Weight-bearing exercise is the type of exercise you’re supposed to do to boost bone density, a standard goal for those of us experiencing a loss of bone density/strength due to age, menopause, or drugs.
But it can be confusing trying to sort out which exercises are weight-bearing; which are weight-bearing, but might not be good for you; and which AREN’T weight-bearing, but still might help with your bone density. Confused? I used to be. But not any more.
In my previous post I talked about the various weight-bearing exercises that are good for you. Essentially, these are exercises where your bones support your body as you work against gravity, or work against some other resistance (e.g., weightlifting). High-impact weight-bearing exercises, things like basketball, soccer, and jogging, are generally avoided by those with osteoporosis, due to risk of fracture. Low-impact weight-bearing exercises (elliptical machine, Nordic machine, brisk walking, stair-step machine) are preferable.
Notice that impact refers here not to the effect these exercises have on you; but rather on the degree of physical stress they put your bones through. Basketball is high impact; your feet pound on the floor as you run down the court, and your bones absorb impact when you come down with a rebound. The elliptical machine is low-impact; your legs aren’t subjected to any impact stress at all, since your feet never leave the pedals. See the difference? Keep it in mind when you’re reading about high- vs. low-impact weight-bearing exercises.
So, I understand all that. Where I become confused is in trying to classify bicycling (which I love); swimming (which I loathe, but would do if it were good for me); and Pilates and yoga, both of which I pursue sporadically. Why aren’t cycling and swimming good for bone density? And how about Pilates and yoga? Yes, or no?
Let’s look at swimming first. Apparently swimming is inefficient at building bone density due to the fact that the water supports you, rather than your bones. Gravity pulls you down; the water buoys you up. Your bones aren’t working hard.

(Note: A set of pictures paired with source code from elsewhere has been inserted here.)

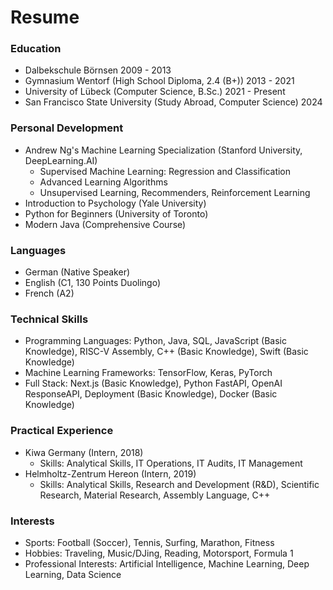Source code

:# Resume

### Education

- Dalbekschule Börnsen 2009 - 2013
- Gymnasium Wentorf (High School Diploma, 2.4 (B+)) 2013 - 2021
- University of Lübeck (Computer Science, B.Sc.) 2021 - Present
- San Francisco State University (Study Abroad, Computer Science) 2024

### Personal Development

- Andrew Ng's Machine Learning Specialization (Stanford University, DeepLearning.AI)
    - Supervised Machine Learning: Regression and Classification
    - Advanced Learning Algorithms
    - Unsupervised Learning, Recommenders, Reinforcement Learning
- Introduction to Psychology (Yale University)
- Python for Beginners (University of Toronto)
- Modern Java (Comprehensive Course)

### Languages

- German (Native Speaker)
- English (C1, 130 Points Duolingo)
- French (A2)

### Technical Skills

- Programming Languages: Python, Java, SQL, JavaScript (Basic Knowledge), RISC-V Assembly, C++ (Basic Knowledge), Swift (Basic Knowledge)
- Machine Learning Frameworks: TensorFlow, Keras, PyTorch
- Full Stack: Next.js (Basic Knowledge), Python FastAPI, OpenAI ResponseAPI, Deployment (Basic Knowledge), Docker (Basic Knowledge)

### Practical Experience

- Kiwa Germany (Intern, 2018)
    - Skills: Analytical Skills, IT Operations, IT Audits, IT Management
- Helmholtz-Zentrum Hereon (Intern, 2019)
    - Skills: Analytical Skills, Research and Development (R&D), Scientific Research, Material Research, Assembly Language, C++

### Interests

- Sports: Football (Soccer), Tennis, Surfing, Marathon, Fitness
- Hobbies: Traveling, Music/DJing, Reading, Motorsport, Formula 1
- Professional Interests: Artificial Intelligence, Machine Learning, Deep Learning, Data Science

Now, I don’t really see much difference between a good, hard breaststroke, and doing “flys” on a Nautilus machine. Same motion, exactly. Water provides the resistance in one, a metal weight the resistance in the other. But I’ll take the experts’ word on it: swimming isn’t your first pick for building (or even maintaining) bone density.
Then there’s cycling. Here’s an explanation I found that makes sense: cycling is NOT a weight-bearing exercise when you’re sitting down. But it IS when you’re standing up in the pedals, and your leg bones are bearing your weight. So cycling is a good low-impact (unless you crash!) weight-bearing activity if you ride standing in the pedals.
And how about Pilates and yoga? Well, it depends. Each of those include times when you’re lying on the floor simply stretching; and times when you’re on your feet balancing, stretching, bending, or twisting (or all of the above). Now granted, some of those floor stretches are pretty strenuous; it’s not easy rolling back to touch your toes on the floor behind your head! But your bones aren’t supporting your body; the floor is.
As soon as you get up on your feet (or arms and legs), though, everything you do in Pilates or yoga is weight-bearing. Think dog pose in yoga; your arms and legs are bearing all of your weight. Think crawling your back up the wall in Pilates; your legs support you as you lift your back. And everything you do in each of these pursuits is low-impact (no pounding), perfect for those trying to avoid fractures.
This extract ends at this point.